--- EXTRACTED DATA Enclosed Below ---
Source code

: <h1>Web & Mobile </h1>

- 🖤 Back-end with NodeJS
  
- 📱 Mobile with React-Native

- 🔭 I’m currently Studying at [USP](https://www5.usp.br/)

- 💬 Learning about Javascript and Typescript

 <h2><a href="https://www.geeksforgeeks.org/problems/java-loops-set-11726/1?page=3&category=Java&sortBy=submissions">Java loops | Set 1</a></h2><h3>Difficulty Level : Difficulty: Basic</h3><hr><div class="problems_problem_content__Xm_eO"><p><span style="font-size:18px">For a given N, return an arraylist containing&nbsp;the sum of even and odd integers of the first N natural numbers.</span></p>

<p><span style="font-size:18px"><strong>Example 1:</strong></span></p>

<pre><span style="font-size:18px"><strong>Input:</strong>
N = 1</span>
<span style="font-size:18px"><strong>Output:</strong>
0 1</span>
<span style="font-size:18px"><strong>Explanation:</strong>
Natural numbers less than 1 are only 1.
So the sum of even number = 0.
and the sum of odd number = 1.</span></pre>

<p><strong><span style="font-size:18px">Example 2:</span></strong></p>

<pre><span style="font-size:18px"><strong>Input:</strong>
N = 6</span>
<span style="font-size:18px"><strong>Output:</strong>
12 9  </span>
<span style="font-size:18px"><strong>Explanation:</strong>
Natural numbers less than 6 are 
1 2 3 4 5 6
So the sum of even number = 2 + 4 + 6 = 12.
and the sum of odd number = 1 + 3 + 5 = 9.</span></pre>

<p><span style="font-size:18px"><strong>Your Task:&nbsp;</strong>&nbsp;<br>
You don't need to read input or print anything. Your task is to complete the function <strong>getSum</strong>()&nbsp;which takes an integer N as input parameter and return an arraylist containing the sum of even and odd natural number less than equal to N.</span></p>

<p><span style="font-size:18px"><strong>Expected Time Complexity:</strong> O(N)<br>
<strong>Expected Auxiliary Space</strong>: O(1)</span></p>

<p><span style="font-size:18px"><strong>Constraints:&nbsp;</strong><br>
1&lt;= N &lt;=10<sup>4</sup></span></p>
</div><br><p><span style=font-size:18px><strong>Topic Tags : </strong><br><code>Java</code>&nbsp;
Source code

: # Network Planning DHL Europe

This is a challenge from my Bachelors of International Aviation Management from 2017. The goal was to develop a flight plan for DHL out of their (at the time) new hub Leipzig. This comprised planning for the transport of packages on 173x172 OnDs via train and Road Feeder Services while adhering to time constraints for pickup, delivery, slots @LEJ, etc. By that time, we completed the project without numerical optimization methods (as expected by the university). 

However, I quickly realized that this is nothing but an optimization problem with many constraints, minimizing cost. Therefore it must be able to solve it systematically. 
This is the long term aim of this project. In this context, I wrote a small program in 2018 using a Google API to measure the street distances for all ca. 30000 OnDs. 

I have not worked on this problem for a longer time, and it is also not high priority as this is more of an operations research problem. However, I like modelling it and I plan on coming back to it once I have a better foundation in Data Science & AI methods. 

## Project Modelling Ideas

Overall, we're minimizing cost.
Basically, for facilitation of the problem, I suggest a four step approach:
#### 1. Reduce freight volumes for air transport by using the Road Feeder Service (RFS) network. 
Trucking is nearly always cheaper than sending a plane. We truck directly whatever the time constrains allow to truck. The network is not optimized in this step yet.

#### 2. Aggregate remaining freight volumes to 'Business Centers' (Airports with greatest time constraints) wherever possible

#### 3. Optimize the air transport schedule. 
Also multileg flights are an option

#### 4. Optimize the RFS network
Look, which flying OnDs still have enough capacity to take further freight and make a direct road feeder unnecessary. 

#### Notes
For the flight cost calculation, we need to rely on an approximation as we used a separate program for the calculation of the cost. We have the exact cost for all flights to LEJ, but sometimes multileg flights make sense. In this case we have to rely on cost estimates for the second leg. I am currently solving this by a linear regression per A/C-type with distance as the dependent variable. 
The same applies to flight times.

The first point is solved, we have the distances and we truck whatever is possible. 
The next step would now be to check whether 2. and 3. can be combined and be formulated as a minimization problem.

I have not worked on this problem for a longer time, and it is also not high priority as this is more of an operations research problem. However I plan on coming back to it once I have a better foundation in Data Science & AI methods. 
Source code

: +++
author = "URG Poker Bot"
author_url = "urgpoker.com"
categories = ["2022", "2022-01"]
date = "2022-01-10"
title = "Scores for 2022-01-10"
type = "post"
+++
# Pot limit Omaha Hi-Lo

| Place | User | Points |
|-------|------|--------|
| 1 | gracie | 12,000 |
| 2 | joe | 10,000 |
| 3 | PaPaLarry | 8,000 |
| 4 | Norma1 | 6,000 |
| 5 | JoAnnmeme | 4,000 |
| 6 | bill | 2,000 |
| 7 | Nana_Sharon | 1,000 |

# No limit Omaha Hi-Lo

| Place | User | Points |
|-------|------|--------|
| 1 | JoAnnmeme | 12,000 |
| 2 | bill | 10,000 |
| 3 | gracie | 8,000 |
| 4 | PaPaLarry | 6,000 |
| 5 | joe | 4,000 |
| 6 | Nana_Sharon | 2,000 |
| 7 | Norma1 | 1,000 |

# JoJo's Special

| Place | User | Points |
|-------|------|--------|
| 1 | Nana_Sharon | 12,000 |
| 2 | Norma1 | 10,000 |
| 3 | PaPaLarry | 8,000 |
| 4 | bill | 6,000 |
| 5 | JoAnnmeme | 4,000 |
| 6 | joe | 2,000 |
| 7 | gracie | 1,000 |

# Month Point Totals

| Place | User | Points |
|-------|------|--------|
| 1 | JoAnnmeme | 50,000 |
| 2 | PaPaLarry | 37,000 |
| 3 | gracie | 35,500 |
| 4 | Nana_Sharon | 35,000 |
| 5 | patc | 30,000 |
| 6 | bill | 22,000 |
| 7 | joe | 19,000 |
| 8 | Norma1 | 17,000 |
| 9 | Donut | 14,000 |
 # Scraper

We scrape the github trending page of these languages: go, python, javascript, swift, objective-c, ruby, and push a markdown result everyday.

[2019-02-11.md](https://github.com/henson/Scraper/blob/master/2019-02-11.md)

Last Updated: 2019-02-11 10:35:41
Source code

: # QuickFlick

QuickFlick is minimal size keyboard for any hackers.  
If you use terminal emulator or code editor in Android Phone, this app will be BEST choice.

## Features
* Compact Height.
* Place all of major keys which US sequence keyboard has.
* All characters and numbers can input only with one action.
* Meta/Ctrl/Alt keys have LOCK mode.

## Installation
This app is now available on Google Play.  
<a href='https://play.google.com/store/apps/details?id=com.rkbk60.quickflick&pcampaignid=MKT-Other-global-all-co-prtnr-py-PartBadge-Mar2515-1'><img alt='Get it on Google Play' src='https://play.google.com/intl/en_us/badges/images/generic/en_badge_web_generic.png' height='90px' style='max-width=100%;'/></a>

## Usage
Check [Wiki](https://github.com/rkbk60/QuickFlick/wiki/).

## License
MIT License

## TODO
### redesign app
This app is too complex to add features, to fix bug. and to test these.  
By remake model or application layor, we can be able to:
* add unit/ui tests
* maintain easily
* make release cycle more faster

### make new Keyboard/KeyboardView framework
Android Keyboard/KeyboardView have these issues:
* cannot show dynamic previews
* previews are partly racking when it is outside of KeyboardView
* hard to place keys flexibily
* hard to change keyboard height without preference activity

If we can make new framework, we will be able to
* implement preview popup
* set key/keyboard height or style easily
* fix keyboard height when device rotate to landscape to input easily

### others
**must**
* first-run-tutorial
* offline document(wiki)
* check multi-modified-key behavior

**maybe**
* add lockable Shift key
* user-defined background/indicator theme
--- End of Enclosed EXTRACTED DATA ---
WHAT IS REQUIRED —
Within the records, in how many lines does the string "numbers" occur? Give the number and no other text.

ANSWER TO THE PROBLEM —
4